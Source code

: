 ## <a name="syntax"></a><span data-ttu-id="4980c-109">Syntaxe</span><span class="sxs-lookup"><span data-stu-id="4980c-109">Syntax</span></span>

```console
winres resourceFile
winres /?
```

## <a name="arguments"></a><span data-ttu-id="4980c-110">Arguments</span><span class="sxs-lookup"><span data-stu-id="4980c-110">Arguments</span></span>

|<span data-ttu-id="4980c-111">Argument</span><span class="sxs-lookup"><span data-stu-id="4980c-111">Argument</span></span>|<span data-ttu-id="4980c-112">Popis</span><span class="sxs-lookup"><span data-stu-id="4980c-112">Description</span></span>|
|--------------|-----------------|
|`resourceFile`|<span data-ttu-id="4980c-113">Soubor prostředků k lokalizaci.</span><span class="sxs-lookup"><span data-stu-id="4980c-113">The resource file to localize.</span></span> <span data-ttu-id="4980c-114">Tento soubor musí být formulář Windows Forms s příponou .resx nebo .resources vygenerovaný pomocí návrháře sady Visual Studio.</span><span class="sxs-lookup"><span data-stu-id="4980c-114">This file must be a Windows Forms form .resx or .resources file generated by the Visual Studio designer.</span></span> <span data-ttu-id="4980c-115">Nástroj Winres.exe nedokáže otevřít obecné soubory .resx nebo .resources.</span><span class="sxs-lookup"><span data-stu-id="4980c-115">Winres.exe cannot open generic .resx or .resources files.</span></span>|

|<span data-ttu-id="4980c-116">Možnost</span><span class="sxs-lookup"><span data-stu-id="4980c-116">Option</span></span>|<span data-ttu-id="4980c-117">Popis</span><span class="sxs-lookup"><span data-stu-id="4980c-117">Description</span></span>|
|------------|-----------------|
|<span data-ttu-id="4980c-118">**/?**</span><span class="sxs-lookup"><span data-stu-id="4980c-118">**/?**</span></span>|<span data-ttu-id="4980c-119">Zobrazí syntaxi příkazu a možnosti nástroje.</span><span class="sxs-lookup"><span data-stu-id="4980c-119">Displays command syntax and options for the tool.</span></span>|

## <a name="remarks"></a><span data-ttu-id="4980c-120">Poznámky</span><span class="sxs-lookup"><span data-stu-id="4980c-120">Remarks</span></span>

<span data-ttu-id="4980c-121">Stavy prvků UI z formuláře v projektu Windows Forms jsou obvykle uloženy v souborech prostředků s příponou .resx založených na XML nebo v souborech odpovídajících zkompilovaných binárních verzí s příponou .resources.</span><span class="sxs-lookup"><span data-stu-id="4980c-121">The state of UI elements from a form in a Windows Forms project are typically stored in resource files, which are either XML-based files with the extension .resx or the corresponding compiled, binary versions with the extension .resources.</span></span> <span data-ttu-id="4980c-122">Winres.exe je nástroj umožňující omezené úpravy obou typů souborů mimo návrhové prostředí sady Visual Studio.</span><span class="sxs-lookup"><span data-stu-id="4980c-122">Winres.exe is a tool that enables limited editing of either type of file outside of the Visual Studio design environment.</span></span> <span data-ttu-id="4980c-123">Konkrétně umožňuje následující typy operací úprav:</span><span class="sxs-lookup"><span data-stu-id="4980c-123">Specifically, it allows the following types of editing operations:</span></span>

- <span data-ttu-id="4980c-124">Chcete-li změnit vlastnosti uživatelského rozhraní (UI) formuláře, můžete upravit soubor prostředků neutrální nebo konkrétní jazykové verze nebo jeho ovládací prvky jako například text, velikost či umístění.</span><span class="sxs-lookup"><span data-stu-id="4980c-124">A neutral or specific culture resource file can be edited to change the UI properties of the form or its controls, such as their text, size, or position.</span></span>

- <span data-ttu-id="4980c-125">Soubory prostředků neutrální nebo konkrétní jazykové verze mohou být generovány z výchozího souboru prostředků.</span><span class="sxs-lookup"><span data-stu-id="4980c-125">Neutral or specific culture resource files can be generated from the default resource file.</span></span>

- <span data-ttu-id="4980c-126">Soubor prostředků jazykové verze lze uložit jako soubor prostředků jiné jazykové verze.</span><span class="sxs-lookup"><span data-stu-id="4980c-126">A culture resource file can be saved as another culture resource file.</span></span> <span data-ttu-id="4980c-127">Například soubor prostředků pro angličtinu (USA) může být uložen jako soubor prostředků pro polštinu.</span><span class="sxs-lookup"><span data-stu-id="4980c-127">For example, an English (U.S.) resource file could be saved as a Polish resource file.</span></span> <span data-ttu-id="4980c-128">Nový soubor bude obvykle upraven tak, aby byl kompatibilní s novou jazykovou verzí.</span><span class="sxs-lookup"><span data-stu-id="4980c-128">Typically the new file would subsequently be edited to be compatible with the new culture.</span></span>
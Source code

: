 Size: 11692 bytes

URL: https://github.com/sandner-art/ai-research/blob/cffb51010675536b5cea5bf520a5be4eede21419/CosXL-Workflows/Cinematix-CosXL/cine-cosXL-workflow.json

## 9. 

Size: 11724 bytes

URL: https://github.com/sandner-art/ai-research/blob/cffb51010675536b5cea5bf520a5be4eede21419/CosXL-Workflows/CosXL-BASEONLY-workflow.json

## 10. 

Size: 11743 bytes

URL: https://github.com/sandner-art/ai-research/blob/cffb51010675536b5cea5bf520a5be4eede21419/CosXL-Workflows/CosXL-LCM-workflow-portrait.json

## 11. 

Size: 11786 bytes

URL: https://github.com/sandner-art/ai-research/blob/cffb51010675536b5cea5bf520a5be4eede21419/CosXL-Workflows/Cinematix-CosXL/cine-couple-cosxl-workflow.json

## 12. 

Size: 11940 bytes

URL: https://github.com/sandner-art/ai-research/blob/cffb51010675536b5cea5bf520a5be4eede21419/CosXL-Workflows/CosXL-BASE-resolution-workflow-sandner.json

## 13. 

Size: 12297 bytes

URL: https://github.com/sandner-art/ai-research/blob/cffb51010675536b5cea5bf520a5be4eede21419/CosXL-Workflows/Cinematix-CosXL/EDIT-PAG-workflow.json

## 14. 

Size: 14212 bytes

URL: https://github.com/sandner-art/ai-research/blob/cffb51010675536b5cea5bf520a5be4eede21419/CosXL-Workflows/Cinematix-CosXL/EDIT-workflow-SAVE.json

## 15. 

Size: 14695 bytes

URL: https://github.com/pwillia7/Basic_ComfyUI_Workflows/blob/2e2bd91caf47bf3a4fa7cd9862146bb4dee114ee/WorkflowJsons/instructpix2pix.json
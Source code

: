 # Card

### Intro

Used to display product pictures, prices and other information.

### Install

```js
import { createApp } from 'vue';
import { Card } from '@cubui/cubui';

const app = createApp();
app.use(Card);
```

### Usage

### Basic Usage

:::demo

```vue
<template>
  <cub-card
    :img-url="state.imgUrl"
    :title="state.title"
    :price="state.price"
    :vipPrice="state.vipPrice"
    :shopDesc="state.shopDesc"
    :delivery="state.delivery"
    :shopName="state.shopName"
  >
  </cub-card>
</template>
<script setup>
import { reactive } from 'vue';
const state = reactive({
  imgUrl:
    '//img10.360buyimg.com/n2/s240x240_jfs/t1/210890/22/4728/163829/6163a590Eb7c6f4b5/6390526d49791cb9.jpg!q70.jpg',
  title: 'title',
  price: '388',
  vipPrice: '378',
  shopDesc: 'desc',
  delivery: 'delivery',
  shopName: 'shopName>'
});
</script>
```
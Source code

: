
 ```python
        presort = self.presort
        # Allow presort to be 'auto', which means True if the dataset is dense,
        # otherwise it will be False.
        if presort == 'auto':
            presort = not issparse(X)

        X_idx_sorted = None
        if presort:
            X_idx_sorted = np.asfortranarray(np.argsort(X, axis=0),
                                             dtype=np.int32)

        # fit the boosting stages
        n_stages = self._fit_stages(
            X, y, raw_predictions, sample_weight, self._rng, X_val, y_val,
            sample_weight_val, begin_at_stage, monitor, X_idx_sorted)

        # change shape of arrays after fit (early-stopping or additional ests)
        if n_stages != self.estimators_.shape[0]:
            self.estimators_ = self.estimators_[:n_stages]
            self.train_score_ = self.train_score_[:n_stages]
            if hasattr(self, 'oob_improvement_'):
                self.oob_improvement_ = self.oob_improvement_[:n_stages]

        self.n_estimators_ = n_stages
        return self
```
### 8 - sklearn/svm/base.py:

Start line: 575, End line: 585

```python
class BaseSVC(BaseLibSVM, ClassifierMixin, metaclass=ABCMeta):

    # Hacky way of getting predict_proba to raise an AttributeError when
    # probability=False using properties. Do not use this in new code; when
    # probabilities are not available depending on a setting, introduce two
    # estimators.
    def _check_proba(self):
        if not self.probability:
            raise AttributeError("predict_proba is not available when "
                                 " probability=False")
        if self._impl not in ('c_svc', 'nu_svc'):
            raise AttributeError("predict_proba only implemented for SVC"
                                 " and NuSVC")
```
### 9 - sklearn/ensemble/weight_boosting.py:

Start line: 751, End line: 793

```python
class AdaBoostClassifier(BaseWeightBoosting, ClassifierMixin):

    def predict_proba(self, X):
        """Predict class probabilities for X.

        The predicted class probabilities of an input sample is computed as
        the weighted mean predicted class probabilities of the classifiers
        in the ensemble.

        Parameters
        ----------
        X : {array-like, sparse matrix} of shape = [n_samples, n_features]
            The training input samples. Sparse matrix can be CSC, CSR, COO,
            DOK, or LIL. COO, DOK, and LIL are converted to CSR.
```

▸ What is expected: Only a number is required here: the count of lines in these entries that hold "predicted".

▸ Output for this exercise: 2